Missing parts on graphs

filippoclikkami · Jul 2, 2025

Hi everyone, it is normale that graphs shows this gaps. Is a 4 node cluster minisforum MS-01, no issue with vms. I got instability with pbs while syncing with a remote pbs. The instability is on the pve side, i mean syncing go on but on pve side it shows connection time out several time. PBS is a 4 core and 8 gb ram VM, meanwhile in the graps attacched called cpuramnodes you can see the gaps happen on every node, also appear in network traffic Disk IO ecc. I'm thinking is some energy saving involved or cpu throttling, but vms still works fine.

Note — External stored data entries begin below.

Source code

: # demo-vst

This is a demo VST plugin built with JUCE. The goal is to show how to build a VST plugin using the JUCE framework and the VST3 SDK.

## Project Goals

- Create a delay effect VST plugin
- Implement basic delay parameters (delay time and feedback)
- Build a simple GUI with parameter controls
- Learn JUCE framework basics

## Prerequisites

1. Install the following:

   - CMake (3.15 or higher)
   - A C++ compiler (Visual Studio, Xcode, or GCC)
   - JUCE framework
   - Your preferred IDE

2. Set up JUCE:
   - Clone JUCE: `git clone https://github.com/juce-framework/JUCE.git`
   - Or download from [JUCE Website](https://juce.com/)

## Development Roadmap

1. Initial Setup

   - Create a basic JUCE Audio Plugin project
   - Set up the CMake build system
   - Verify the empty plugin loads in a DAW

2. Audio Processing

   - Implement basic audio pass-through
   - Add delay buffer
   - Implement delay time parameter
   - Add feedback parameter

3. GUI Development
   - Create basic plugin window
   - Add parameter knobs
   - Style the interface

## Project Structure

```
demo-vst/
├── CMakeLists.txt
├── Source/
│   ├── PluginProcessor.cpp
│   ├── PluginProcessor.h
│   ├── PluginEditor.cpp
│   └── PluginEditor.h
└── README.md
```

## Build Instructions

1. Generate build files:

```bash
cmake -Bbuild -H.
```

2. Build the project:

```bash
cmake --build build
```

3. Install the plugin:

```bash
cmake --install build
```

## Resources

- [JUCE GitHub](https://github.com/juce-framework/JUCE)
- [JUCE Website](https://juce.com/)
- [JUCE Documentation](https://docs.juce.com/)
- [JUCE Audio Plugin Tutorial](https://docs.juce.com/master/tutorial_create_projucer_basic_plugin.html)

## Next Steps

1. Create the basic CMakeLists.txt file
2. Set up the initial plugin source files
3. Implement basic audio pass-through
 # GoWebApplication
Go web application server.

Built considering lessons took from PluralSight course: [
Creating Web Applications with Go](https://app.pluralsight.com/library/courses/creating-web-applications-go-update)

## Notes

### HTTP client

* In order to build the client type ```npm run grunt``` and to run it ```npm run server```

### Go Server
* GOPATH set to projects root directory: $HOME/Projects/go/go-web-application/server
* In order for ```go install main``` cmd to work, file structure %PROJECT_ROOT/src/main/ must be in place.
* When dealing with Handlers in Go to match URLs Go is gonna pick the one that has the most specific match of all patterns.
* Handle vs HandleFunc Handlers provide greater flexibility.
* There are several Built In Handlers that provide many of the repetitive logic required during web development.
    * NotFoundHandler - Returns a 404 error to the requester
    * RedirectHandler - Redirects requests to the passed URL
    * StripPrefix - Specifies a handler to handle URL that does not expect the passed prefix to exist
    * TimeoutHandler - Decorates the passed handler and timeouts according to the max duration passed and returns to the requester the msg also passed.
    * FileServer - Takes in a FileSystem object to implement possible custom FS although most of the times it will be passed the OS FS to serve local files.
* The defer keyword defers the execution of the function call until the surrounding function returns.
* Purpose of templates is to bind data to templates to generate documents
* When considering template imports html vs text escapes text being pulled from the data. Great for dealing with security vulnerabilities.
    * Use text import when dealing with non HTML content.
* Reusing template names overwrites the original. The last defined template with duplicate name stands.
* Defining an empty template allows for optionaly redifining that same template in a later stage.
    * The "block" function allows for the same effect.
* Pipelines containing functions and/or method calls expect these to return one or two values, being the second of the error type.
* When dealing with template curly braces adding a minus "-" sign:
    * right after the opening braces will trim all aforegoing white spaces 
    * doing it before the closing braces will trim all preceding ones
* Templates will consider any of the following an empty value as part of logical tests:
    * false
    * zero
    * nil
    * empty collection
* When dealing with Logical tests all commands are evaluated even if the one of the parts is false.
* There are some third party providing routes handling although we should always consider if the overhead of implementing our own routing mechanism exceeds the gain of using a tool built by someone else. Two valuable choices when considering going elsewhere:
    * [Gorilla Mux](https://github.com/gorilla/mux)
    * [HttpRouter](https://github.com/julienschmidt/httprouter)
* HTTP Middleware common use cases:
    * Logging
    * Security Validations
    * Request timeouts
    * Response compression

Anyone with this setup or similar situation?

groque · Jul 7, 2025

The gaps you're seeing in the Proxmox graphs are usually caused by interruptions in pvestatd, the service responsible for collecting and updating resource statistics. If pvestatd can’t gather data in time due to crashes, excessively high load, I/O delays, or timeouts, you’ll see missing segments in those graphs.

You can check its status with:

Bash:

systemctl status pvestatd
journalctl -u pvestatd

gfngfn256 · Jul 7, 2025

filippoclikkami said:
4 node cluster

You should add another node (or QDevice) to ensure quorum.

At a minimum given your instability - this is going to upset the cluster. This may even be contributing to the instability.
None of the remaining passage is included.